What is being asked ->
Every line of the entries below that carries the string "gives" should be copied.

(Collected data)
━━━━━━━━━━━━━━━━
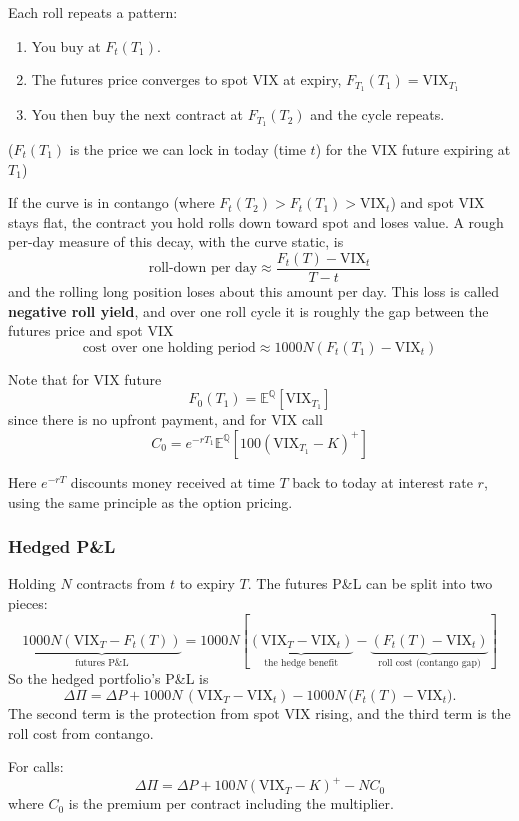Each roll repeats a pattern:
\begin{enumerate}
    \item You buy at $F_t (T_1)$.
    \item The futures price converges to spot VIX at expiry, $F_{T_1}(T_1) = \mathrm{VIX}_{T_1}$
    \item You then buy the next contract at $F_{T_1}(T_2)$ and the cycle repeats.
\end{enumerate}
($F_t(T_1)$ is the price we can lock in today (time $t$) for the VIX future expiring at $T_1$)

If the curve is in contango (where $F_t(T_2) > F_t(T_1) > \mathrm{VIX}_t$) and spot VIX stays flat, the contract you hold rolls down toward spot and loses value. A rough per-day measure of this decay, with the curve static, is
\[
    \text{roll-down per day} \approx \dfrac{F_t(T) - \mathrm{VIX}_t}{T - t}
\]
and the rolling long position loses about this amount per day. This loss is called \textbf{negative roll yield}, and over one roll cycle it is roughly the gap between the futures price and spot VIX
\[
    \text{cost over one holding period} \approx 1000 N (F_t(T_1) - \mathrm{VIX}_t)
\]

Note that for VIX future
\[
    F_0(T_1) = \mathbb{E}^{\mathbb{Q}}[\mathrm{VIX}_{T_1}]
\]
since there is no upfront payment, and for VIX call
\[
    C_0 = e^{-rT_1} \mathbb{E}^{\mathbb{Q}}[100(\mathrm{VIX}_{T_1} - K)^+]
\]

Here $e^{-rT}$ discounts money received at time $T$ back to today at interest rate $r$, using the same principle as the option pricing.

\subsubsection{Hedged P\&L}
Holding $N$ contracts from $t$ to expiry $T$. The futures P\&L can be split into two pieces:
\[
    \underbrace{1000 N (\mathrm{VIX}_T - F_t(T))}_{\text{futures P\&L}} = 1000 N\left[\underbrace{(\mathrm{VIX}_T - \mathrm{VIX}_t)}_{\text{the hedge benefit}} - \underbrace{(F_t(T) - \mathrm{VIX}_t)}_{\text{roll cost (contango gap)}}\right]
\]
So the hedged portfolio's P\&L is
\[
    \Delta\Pi = \Delta P
    + 1000N\,(\mathrm{VIX}_T - \mathrm{VIX}_t)
    - 1000N\,\bigl(F_t(T) - \mathrm{VIX}_t\bigr).
\]
The second term is the protection from spot VIX rising, and the third term is the
roll cost from contango.

For calls:
\[
    \Delta \Pi = \Delta P + 100 N (\mathrm{VIX}_T - K)^+ - N C_0
\]
where $C_0$ is the premium per contract including the multiplier.
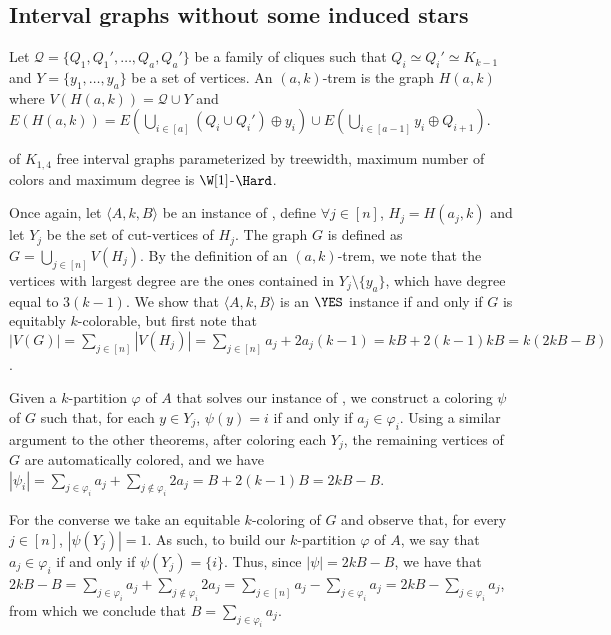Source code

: \subsection{Interval graphs without some induced stars}


\begin{definition}
    Let $\mathcal{Q} = \{Q_1, Q_1', \dots, Q_a, Q_a'\}$ be a family of cliques such that $Q_i \simeq Q_i' \simeq K_{k-1}$ and $Y = \{y_1, \dots, y_a\}$ be a set of vertices.
    An $(a,k)$-trem is the graph $H(a,k)$ where $V\left(H(a,k)\right) = \mathcal{Q} \cup Y$ and $E\left(H(a,k)\right) = E\left(\bigcup_{i \in [a]} (Q_i \cup Q_i') \oplus y_i\right) \cup E\left(\bigcup_{i \in [a-1]} y_i \oplus Q_{i+1}\right)$.
\end{definition}

\begin{theorem}
    \label{thm:chordal_w1_hard}
     of $K_{1,4}$ free interval graphs parameterized by treewidth, maximum number of colors and maximum degree is $\W[1]$-$\Hard$.
\end{theorem}

\begin{tproof}
    Once again, let $\langle A,k,B\rangle$ be an instance of , define $\forall j \in [n]$, $H_j = H(a_j, k)$ and let $Y_j$ be the set of cut-vertices of $H_j$.
    The graph $G$ is defined as $G = \bigcup_{j \in [n]} V(H_j)$.
    By the definition of an $(a,k)$-trem, we note that the vertices with largest degree are the ones contained in $Y_j \setminus \{y_a\}$, which have degree equal to $3(k-1)$.
    We show that $\langle A,k,B\rangle$ is an $\YES$ instance if and only if $G$ is equitably $k$-colorable, but first note that $|V(G)| = \sum_{j \in [n]} |V(H_j)| = \sum_{j \in [n]} a_j + 2a_j(k-1) = kB + 2(k-1)kB = k(2kB - B)$.
    
    Given a $k$-partition $\varphi$ of $A$ that solves our instance of , we construct a coloring $\psi$ of $G$ such that, for each $y \in Y_j$, $\psi(y) = i$ if and only if $a_j \in \varphi_i$.
    Using a similar argument to the other theorems, after coloring each $Y_j$, the remaining vertices of $G$ are automatically colored, and we have  $|\psi_i| = \sum_{j \in \varphi_i} a_j + \sum_{j \notin \varphi_i} 2a_j = B + 2(k-1)B = 2kB - B$.
    
    For the converse we take an equitable $k$-coloring of $G$ and observe that, for every $j \in [n]$, $|\psi(Y_j)| = 1$.
    As such, to build our $k$-partition $\varphi$ of $A$, we say that $a_j \in \varphi_i$ if and only if $\psi(Y_j) = \{i\}$.
    Thus, since $|\psi| = 2kB - B$, we have that $2kB - B = \sum_{j \in \varphi_i} a_j + \sum_{j \notin \varphi_i} 2a_j = \sum_{j \in [n]} a_j - \sum_{j \in \varphi_i} a_j = 2kB - \sum_{j \in \varphi_i} a_j$, from which we conclude that $B = \sum_{j \in \varphi_i} a_j$.
\end{tproof}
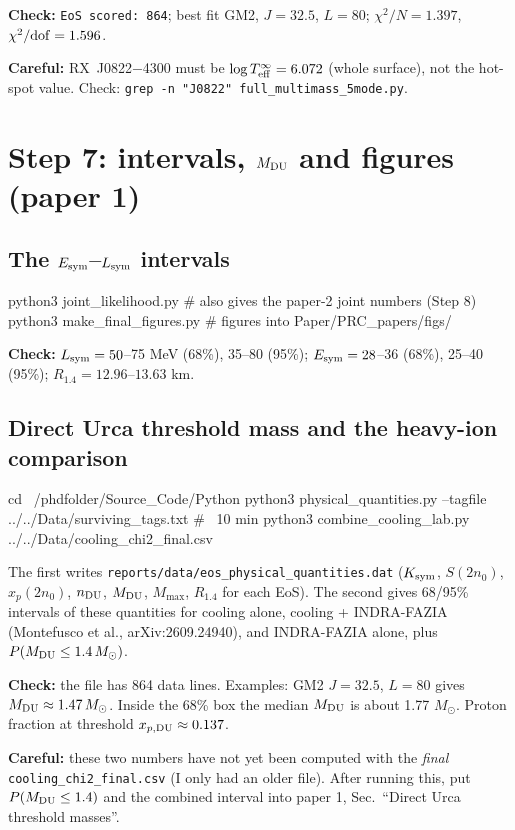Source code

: \documentclass[11pt,a4paper]{article}
\newcommand{\Esym}{E_{\rm sym}}
\newcommand{\Lsym}{L_{\rm sym}}
\newcommand{\Msun}{M_\odot}
\newcommand{\f}[1]{\texttt{#1}}
\newcommand{\ok}[1]{\par\noindent\textcolor{okc}{\textbf{Check:}} #1\par}
\newcommand{\warn}[1]{\par\noindent\textcolor{warnc}{\textbf{Careful:}} #1\par}
\begin{document}
\ok{\f{EoS scored: 864}; best fit GM2, $J=32.5$, $L=80$; $\chi^2/N=1.397$, $\chi^2/{\rm dof}=1.596$.}
\warn{RX~J0822$-$4300 must be $\log T_{\rm eff}^\infty=6.072$ (whole surface), not the hot-spot value. Check: \f{grep -n "J0822" full\_multimass\_5mode.py}.}

\section{Step 7: intervals, $M_{\rm DU}$ and figures (paper 1)}
\subsection{The $\Esym$--$\Lsym$ intervals}
\begin{cmd}
python3 joint_likelihood.py      # also gives the paper-2 joint numbers (Step 8)
python3 make_final_figures.py    # figures into Paper/PRC_papers/figs/
\end{cmd}
\ok{$\Lsym=50$--75 MeV (68\%), 35--80 (95\%); $\Esym=28$--36 (68\%), 25--40 (95\%); $R_{1.4}=12.96$--$13.63$ km.}

\subsection{Direct Urca threshold mass and the heavy-ion comparison}
\begin{cmd}
cd ~/phdfolder/Source_Code/Python
python3 physical_quantities.py --tagfile ../../Data/surviving_tags.txt   # ~10 min
python3 combine_cooling_lab.py ../../Data/cooling_chi2_final.csv
\end{cmd}
The first writes \f{reports/data/eos\_physical\_quantities.dat} ($K_{\rm sym}$, $S(2n_0)$, $x_p(2n_0)$, $n_{\rm DU}$, $M_{\rm DU}$, $M_{\max}$, $R_{1.4}$ for each EoS). The second gives 68/95\% intervals of these quantities for cooling alone, cooling + INDRA-FAZIA (Montefusco et al., arXiv:2609.24940), and INDRA-FAZIA alone, plus $P(M_{\rm DU}\le1.4\,\Msun)$.

\ok{the file has 864 data lines. Examples: GM2 $J=32.5$, $L=80$ gives $M_{\rm DU}\approx1.47\,\Msun$. Inside the 68\% box the median $M_{\rm DU}$ is about 1.77 $\Msun$. Proton fraction at threshold $x_{p,\rm DU}\approx0.137$.}
\warn{these two numbers have not yet been computed with the \emph{final} \f{cooling\_chi2\_final.csv} (I only had an older file). After running this, put $P(M_{\rm DU}\le1.4)$ and the combined interval into paper 1, Sec.~``Direct Urca threshold masses''.}
\end{document}
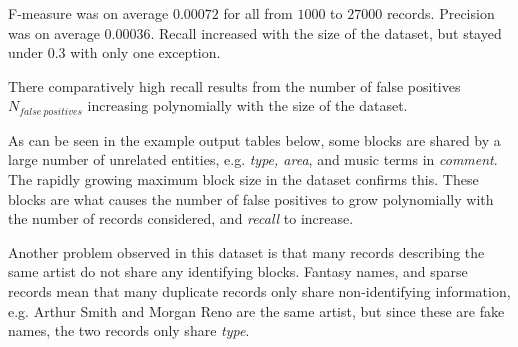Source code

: \documentclass[a4paper,12pt]{article}
\begin{document}
F-measure was on average $0.00072$ for all from $1000$ to $27000$ records. Precision was on average $0.00036$. Recall increased with the size of the dataset, but stayed under $0.3$ with only one exception.

\begin{center}
\end{center}

There comparatively high recall results from the number of false positives $N_{false\ positives}$ increasing polynomially with the size of the dataset.

\begin{center}
\end{center}

As can be seen in the example output tables below, some blocks are shared by a large number of unrelated entities, e.g. \emph{type, area}, and music terms in \emph{comment}. The rapidly growing maximum block size in the dataset confirms this. These blocks are what causes the number of false positives to grow polynomially with the number of records considered, and \emph{recall} to increase.

Another problem observed in this dataset is that many records describing the same artist do not share any identifying blocks. Fantasy names, and sparse records mean that many duplicate records only share non-identifying information, e.g. Arthur Smith and Morgan Reno are the same artist, but since these are fake names, the two records only share \emph{type}.
\end{document}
━━━━━━━━━━━━━━━━
Response to this task ->
python3 joint_likelihood.py      # also gives the paper-2 joint numbers (Step 8)
The first writes \f{reports/data/eos\_physical\_quantities.dat} ($K_{\rm sym}$, $S(2n_0)$, $x_p(2n_0)$, $n_{\rm DU}$, $M_{\rm DU}$, $M_{\max}$, $R_{1.4}$ for each EoS). The second gives 68/95\% intervals of these quantities for cooling alone, cooling + INDRA-FAZIA (Montefusco et al., arXiv:2609.24940), and INDRA-FAZIA alone, plus $P(M_{\rm DU}\le1.4\,\Msun)$.
\ok{the file has 864 data lines. Examples: GM2 $J=32.5$, $L=80$ gives $M_{\rm DU}\approx1.47\,\Msun$. Inside the 68\% box the median $M_{\rm DU}$ is about 1.77 $\Msun$. Proton fraction at threshold $x_{p,\rm DU}\approx0.137$.}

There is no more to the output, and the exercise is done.